Raquel no se desvaneció a pesar del estremecimiento. Y al día siguiente, en Sepúlveda, en plena estética de la maravilla castellana, se encontró con centenares de amigos y de toreros a su lado, dispuestos a llevar hasta la tierra definitiva los restos humanos de su héroe. Ya sin dolor, y en el lugar reservado para los hombres buenos, Víctor Barrio ayudó a sostener a su mujer, rota en su belleza, y vio a sus compañeros llorar mientras soportaban el peso de lo que quedaba de él en la tierra hasta su sitio reservado. El Juli, Enrique Ponce, José Tomás, Jaime Ostos, José María Manzanares, Cayetano Ordóñez, Miguel Ángel Perera, Palomo Linares, el Niño de la Capea, Joselito, Juan Mora, Curro Vázquez, Espartaco, Sánchez Puerto, Pepín Liria, Luguillano, Morenito de Aranda, Uceda Leal, Abellán, David Mora, el gran maestro francés Sebastián Castella, o el mexicano Adame, o el colombiano Ritter, o el peruano Galdós.... Y los que se me han escapado. Todos con él y junto a él. Y la expresión destrozada de los miembros de su cuadrilla, mozo de espadas, apoderado. Todo eso lo vio el torero desde sus nubes, y sostuvo a su junco, a su mujer, quebrada por la melancolía y orgullosa simultáneamente de los compañeros de su amor yerto. Porque sólo entienden la muerte de un torero aquellos que lo son o han sido, los que han visto en decenas de ocasiones pasar a la muerte a un centímetro de sus cuerpos entregados al arte en movimiento.

La muerte torera de Víctor Barrio ha llenado de dolor a las buenas gentes, taurinas y antitaurinas, aficionadas y críticas con la Fiesta. Y ha abierto los vertederos del odio, las cañerías infectadas de la mala gente, de los necios, los perversos, los resentidos, los descolocados, los rufianes, los forajidos sin alma y los hijos de la gran puta en general. Lo mejor y lo peor. Y de lo primero, insisto en recordar la estética de la dignidad de Raquel Sanz, empeñada en mantener la buena educación que enseña el dolor medido, que para eso hace falta el mismo valor que el demostrado por su torero y todos los toreros que le acompañaron en el día más triste de su vida. Una tristeza infinita metida en el cuerpo y el alma de una bellísima mujer que no quiso desmoronarse.

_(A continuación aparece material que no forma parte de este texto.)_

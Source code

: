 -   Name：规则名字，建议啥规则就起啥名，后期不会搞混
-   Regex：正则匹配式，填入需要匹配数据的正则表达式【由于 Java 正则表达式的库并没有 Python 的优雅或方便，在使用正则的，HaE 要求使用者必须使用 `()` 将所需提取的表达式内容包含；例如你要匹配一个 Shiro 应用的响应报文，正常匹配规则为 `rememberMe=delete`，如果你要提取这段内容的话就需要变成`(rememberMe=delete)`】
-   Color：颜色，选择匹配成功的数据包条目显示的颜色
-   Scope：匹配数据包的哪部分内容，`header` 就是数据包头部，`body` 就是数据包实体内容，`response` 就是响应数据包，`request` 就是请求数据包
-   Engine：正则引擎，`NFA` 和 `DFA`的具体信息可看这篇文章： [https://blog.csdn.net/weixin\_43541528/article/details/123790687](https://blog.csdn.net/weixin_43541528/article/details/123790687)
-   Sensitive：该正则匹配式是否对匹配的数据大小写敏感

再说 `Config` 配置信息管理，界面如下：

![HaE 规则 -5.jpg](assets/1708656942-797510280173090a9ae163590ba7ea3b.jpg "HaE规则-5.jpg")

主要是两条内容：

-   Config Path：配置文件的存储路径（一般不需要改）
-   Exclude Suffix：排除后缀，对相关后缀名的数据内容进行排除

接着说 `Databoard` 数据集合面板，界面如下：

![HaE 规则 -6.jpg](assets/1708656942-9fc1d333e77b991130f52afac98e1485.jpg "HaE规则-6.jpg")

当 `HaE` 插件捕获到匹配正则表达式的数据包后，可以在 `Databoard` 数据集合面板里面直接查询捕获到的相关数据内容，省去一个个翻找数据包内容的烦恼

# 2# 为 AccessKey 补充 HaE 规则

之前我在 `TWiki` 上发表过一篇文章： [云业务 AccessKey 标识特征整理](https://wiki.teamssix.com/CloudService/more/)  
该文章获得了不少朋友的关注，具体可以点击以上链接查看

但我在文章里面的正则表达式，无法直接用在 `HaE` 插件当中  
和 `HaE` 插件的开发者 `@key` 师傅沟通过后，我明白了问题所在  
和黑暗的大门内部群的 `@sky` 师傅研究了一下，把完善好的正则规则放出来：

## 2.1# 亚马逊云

No entiendo la burla ante el dolor. No entiendo el silencio de los animalistas, y menos aún, su regocijo por la muerte de un hombre joven que eligió libremente en una sociedad libre ser torero, es decir, hacedor de un arte secular de España que se cumple desde la inmediatez de la muerte. Pero no son ellos los protagonistas de este texto, ya suficientemente manchado por el estiércol de esos animales bípedos. Hoy le mando todo mi cariño y admiración, en forma de elegía, a una mujer cuya belleza, dominio, coraje y naturalidad han entrado con fuerza y simultáneamente en la sensibilidad de millones de españoles. Raquel Sanz, el árbol enlutado de Sepúlveda.